■ What you are asked to do: In your copy, each record should read exactly as it does below, and no pictures should be present.

BEGIN

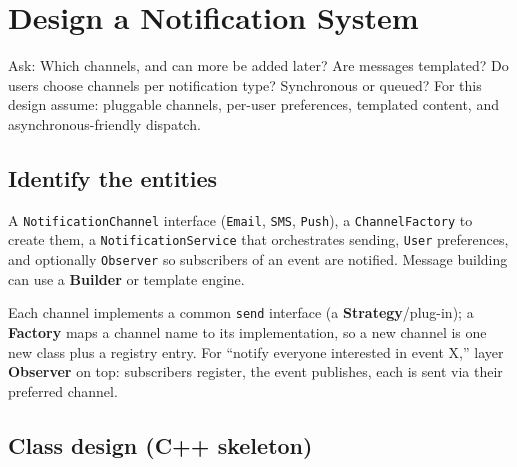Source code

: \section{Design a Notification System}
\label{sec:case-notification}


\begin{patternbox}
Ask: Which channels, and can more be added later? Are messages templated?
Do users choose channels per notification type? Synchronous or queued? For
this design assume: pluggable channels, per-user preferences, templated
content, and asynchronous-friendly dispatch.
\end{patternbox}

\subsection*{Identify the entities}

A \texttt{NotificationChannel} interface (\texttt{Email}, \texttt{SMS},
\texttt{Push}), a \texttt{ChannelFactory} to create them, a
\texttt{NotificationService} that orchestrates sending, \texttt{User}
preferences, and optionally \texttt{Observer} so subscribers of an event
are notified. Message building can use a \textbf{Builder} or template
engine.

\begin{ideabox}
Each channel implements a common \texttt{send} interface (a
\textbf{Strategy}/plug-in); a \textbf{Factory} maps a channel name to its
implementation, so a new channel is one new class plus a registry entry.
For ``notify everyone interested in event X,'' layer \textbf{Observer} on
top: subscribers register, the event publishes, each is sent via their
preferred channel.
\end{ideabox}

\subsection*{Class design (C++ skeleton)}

END

■ Exercise answer:
Source code

: \section{Design a Notification System}
\label{sec:case-notification}


\begin{patternbox}
Ask: Which channels, and can more be added later? Are messages templated?
Do users choose channels per notification type? Synchronous or queued? For
this design assume: pluggable channels, per-user preferences, templated
content, and asynchronous-friendly dispatch.
\end{patternbox}

\subsection*{Identify the entities}

A \texttt{NotificationChannel} interface (\texttt{Email}, \texttt{SMS},
\texttt{Push}), a \texttt{ChannelFactory} to create them, a
\texttt{NotificationService} that orchestrates sending, \texttt{User}
preferences, and optionally \texttt{Observer} so subscribers of an event
are notified. Message building can use a \textbf{Builder} or template
engine.

\begin{ideabox}
Each channel implements a common \texttt{send} interface (a
\textbf{Strategy}/plug-in); a \textbf{Factory} maps a channel name to its
implementation, so a new channel is one new class plus a registry entry.
For ``notify everyone interested in event X,'' layer \textbf{Observer} on
top: subscribers register, the event publishes, each is sent via their
preferred channel.
\end{ideabox}

\subsection*{Class design (C++ skeleton)}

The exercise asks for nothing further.